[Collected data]
=====
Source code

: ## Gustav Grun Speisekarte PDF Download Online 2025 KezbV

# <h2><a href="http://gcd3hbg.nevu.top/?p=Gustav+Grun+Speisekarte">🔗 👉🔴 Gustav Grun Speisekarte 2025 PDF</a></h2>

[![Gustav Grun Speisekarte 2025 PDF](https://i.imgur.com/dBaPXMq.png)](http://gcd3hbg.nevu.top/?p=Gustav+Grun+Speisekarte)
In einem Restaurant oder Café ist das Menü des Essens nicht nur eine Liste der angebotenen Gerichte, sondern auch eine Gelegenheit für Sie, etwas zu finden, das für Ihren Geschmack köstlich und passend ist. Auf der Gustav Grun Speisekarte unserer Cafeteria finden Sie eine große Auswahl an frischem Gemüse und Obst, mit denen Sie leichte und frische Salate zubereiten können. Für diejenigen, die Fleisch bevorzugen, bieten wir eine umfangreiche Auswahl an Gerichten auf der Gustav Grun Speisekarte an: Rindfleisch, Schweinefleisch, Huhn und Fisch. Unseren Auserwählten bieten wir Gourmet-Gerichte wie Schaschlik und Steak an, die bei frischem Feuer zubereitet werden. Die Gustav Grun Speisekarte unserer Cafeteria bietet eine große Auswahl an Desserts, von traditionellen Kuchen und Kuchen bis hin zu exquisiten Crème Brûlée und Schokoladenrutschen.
=====
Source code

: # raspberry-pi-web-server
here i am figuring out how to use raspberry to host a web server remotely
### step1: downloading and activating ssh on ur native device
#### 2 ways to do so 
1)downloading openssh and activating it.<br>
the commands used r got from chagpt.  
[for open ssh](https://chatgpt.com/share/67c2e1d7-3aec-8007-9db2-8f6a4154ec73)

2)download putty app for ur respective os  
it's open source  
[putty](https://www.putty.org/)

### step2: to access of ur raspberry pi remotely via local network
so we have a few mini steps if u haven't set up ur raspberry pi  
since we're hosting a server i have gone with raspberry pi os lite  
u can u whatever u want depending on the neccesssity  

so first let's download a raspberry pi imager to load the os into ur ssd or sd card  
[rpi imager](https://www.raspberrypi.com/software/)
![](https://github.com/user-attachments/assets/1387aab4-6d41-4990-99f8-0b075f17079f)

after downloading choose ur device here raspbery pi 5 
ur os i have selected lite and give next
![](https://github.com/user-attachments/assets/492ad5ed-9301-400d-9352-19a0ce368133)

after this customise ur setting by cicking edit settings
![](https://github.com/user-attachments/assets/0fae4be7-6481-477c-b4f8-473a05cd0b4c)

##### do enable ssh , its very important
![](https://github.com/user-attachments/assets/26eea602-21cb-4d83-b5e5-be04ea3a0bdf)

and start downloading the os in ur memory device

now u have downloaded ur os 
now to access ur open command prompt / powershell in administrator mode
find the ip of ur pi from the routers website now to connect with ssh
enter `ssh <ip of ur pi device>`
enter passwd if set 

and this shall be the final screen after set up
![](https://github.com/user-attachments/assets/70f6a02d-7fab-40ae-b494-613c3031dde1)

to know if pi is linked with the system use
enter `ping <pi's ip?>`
=====
> _Description of the task_
Of all the entries above, repeat only the lines from the line that has "u can u whatever" to the line that has "<ip of ur pi", both lines included, exactly.

> _Task answer_
u can u whatever u want depending on the neccesssity  

so first let's download a raspberry pi imager to load the os into ur ssd or sd card  
[rpi imager](https://www.raspberrypi.com/software/)
![](https://github.com/user-attachments/assets/1387aab4-6d41-4990-99f8-0b075f17079f)

after downloading choose ur device here raspbery pi 5 
ur os i have selected lite and give next
![](https://github.com/user-attachments/assets/492ad5ed-9301-400d-9352-19a0ce368133)

after this customise ur setting by cicking edit settings
![](https://github.com/user-attachments/assets/0fae4be7-6481-477c-b4f8-473a05cd0b4c)

##### do enable ssh , its very important
![](https://github.com/user-attachments/assets/26eea602-21cb-4d83-b5e5-be04ea3a0bdf)

and start downloading the os in ur memory device

now u have downloaded ur os 
now to access ur open command prompt / powershell in administrator mode
find the ip of ur pi from the routers website now to connect with ssh
enter `ssh <ip of ur pi device>`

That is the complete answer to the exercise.